Doesn't Mathematica have a similar system for anonymous arguments? How do they handle the scope of the bounding of those arguments? On Tue, Nov 3, 2015 at 9:09 AM Stefan Karpinski notifications@github.com wrote:
Sure, we could. That syntax already works, it's more about a syntax that doesn't require the arrow, so that you can write something along the lines of map( + 2, v), the real issue being how much of the surrounding expression the belongs to.
— Reply to this email directly or view it on GitHub https://github.com/JuliaLang/julia/issues/5571#issuecomment-153383422.
https://reference.wolfram.com/language/tutorial/PureFunctions.html, showing the # symbol, is what I was thinking of. On Tue, Nov 3, 2015 at 9:34 AM Jonathan Malmaud malmaud@gmail.com wrote:
Doesn't Mathematica have a similar system for anonymous arguments? How do they handle the scope of the bounding of those arguments? On Tue, Nov 3, 2015 at 9:09 AM Stefan Karpinski notifications@github.com wrote:
Sure, we could. That syntax already works, it's more about a syntax that doesn't require the arrow, so that you can write something along the lines of map( + 2, v), the real issue being how much of the surrounding expression the belongs to.
— Reply to this email directly or view it on GitHub https://github.com/JuliaLang/julia/issues/5571#issuecomment-153383422.
Mathematica uses &
to delimit it.
Rather than doing something as general as a shorter lambda syntax (which could take an arbitrary expression and return an anonymous function) we could get around the delimiter problem by confining the acceptable expressions to function calls, and the acceptable variables / slots to entire parameters. This would give us a very clean multi-parameter currying syntax à la Open Dyln. Because the _
replaces entire parameters, the syntax could be minimal, intuitive, and unambiguous. map(_ + 2, _)

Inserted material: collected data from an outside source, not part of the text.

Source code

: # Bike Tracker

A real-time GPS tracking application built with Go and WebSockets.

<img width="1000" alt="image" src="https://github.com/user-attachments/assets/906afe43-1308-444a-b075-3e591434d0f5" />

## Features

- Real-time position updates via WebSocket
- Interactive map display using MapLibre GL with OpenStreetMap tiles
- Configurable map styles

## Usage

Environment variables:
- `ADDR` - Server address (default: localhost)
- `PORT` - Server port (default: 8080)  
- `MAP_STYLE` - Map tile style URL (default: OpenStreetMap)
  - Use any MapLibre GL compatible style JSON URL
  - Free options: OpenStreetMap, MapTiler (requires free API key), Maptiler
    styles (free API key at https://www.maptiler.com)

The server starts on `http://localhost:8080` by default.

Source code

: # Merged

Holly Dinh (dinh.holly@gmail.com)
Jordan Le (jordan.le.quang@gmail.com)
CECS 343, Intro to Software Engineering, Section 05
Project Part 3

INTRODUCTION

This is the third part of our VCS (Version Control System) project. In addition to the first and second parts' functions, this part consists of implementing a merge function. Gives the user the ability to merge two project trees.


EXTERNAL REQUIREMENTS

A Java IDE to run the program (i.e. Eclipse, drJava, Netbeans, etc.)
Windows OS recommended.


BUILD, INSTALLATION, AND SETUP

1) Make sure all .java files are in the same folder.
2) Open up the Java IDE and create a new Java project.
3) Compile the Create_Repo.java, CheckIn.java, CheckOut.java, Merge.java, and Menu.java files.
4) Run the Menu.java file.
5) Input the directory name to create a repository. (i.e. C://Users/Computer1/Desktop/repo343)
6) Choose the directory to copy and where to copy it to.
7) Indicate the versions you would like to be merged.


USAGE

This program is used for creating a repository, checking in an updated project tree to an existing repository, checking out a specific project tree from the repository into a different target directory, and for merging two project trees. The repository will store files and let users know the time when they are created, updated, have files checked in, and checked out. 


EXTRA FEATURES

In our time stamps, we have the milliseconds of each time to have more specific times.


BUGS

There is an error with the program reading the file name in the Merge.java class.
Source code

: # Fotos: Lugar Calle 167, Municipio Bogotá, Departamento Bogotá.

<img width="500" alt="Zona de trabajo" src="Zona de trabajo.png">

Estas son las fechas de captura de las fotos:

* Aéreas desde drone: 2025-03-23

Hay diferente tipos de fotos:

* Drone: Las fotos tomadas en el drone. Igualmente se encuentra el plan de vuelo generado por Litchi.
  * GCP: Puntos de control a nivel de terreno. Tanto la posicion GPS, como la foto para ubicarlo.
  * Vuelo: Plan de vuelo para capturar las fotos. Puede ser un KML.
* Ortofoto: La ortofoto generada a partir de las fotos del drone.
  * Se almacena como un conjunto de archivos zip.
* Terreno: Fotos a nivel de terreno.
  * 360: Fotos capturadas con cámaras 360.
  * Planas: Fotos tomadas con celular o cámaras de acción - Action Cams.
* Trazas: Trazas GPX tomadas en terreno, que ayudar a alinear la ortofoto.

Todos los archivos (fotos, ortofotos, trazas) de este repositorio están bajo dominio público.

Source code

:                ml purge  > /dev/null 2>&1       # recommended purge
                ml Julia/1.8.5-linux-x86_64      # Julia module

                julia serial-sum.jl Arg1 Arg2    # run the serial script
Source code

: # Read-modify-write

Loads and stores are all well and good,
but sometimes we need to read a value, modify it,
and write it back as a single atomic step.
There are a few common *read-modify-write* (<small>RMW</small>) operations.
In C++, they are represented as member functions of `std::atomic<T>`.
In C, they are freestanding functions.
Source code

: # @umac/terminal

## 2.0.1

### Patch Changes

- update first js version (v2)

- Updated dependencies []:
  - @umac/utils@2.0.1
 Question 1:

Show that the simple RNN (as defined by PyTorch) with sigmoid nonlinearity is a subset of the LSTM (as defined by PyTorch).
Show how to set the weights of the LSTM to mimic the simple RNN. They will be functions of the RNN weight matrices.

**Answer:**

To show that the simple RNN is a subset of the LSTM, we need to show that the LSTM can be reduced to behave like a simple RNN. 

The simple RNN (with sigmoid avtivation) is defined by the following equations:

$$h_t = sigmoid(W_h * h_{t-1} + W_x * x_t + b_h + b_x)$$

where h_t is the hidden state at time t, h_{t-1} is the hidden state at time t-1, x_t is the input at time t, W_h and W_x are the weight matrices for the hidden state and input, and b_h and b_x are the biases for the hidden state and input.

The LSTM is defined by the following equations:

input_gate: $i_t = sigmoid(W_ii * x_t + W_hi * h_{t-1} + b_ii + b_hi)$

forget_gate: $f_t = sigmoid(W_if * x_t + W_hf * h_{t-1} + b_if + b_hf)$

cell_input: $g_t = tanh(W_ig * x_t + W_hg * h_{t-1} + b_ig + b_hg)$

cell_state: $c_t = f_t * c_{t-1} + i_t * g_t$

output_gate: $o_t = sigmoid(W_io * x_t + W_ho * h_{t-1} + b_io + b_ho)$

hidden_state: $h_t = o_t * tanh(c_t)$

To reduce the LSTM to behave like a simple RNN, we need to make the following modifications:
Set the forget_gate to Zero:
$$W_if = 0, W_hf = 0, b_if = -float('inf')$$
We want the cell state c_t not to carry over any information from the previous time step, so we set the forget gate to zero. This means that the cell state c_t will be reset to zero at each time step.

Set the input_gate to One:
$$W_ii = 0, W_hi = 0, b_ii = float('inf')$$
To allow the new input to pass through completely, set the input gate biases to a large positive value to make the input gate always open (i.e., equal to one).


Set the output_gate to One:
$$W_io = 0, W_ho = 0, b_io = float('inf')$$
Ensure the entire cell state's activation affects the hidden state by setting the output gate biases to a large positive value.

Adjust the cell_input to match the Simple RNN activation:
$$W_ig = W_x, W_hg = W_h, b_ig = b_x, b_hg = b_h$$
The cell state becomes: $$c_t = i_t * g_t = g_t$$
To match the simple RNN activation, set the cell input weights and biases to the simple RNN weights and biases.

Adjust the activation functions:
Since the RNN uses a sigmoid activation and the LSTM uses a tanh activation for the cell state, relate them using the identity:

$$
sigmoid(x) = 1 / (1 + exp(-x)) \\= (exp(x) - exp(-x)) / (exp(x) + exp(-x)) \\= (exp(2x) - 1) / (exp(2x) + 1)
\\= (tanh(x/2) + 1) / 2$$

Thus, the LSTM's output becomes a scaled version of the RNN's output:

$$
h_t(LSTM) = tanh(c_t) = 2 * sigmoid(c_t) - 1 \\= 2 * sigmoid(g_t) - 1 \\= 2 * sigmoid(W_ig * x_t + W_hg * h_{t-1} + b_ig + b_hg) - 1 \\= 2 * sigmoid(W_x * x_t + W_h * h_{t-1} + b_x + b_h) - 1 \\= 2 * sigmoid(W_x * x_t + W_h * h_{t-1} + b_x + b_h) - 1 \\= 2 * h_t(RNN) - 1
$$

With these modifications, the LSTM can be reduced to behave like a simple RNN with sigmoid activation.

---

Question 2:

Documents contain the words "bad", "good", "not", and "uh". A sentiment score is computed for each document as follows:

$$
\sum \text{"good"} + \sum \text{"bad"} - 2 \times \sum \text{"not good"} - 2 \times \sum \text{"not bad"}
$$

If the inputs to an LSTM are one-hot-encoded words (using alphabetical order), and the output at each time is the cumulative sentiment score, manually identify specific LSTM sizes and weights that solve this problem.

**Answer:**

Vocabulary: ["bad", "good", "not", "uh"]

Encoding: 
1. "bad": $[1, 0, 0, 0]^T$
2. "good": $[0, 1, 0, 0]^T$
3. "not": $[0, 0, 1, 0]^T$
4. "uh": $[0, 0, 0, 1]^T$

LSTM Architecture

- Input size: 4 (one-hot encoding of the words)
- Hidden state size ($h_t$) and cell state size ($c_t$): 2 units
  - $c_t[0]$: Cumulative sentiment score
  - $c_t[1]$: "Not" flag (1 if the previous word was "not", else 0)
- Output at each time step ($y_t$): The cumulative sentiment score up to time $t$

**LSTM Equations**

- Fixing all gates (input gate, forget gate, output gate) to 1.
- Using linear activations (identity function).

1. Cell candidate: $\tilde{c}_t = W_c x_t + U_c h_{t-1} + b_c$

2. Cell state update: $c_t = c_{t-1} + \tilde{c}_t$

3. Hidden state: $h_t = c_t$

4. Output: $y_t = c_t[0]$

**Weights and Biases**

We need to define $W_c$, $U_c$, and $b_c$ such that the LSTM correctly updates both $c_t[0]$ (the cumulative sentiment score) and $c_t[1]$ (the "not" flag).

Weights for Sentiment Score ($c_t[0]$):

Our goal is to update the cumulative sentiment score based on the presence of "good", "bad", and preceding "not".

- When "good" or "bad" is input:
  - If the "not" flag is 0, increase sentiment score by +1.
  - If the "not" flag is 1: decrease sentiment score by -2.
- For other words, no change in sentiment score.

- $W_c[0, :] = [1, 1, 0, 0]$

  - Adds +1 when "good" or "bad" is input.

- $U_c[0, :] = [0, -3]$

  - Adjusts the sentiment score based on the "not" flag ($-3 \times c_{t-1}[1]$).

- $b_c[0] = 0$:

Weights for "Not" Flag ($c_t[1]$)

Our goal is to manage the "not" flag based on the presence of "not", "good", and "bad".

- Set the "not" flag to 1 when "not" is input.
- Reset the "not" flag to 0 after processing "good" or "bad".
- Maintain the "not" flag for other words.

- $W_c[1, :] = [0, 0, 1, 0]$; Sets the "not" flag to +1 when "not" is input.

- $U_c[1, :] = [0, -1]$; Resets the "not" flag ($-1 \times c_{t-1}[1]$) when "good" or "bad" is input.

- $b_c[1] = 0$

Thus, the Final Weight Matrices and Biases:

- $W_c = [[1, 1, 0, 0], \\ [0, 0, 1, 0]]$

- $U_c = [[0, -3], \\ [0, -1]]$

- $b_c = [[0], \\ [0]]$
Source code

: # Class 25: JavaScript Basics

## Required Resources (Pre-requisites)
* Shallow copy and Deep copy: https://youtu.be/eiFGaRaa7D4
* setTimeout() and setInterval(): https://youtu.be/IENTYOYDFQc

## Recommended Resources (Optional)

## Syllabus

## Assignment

would translate to x -> map(y -> y + 2, x)
. Most non-function call expressions that you would want to lambdafy would probably be longer and more amiable to ->
or do
anyway. I do think the trade-off of usability vs generality would be worth it.
@durcan, that sounds promising – can you elaborate on the rule a bit? Why does the first _
stay inside the argument of map
while the second one consumes the whole map
expression? I'm not clear on what "confining the acceptable expressions to function calls" means, nor what "confining acceptable variables / slots to entire parameters" means...
Ok, I think I get the rule, having read some of that Dylan documentation, but I have to wonder about having map(_ + 2, v)
work but map(2*_ + 2, v)
not work.
Would it be possible to allow calling any function on Any so that the value is passed to the function as the first parameter and the parameters passed to the function call on the value is added afterwards? ex.
Is it possible to indicate in a deterministic way what a function will return in order to avoid run time exceptions?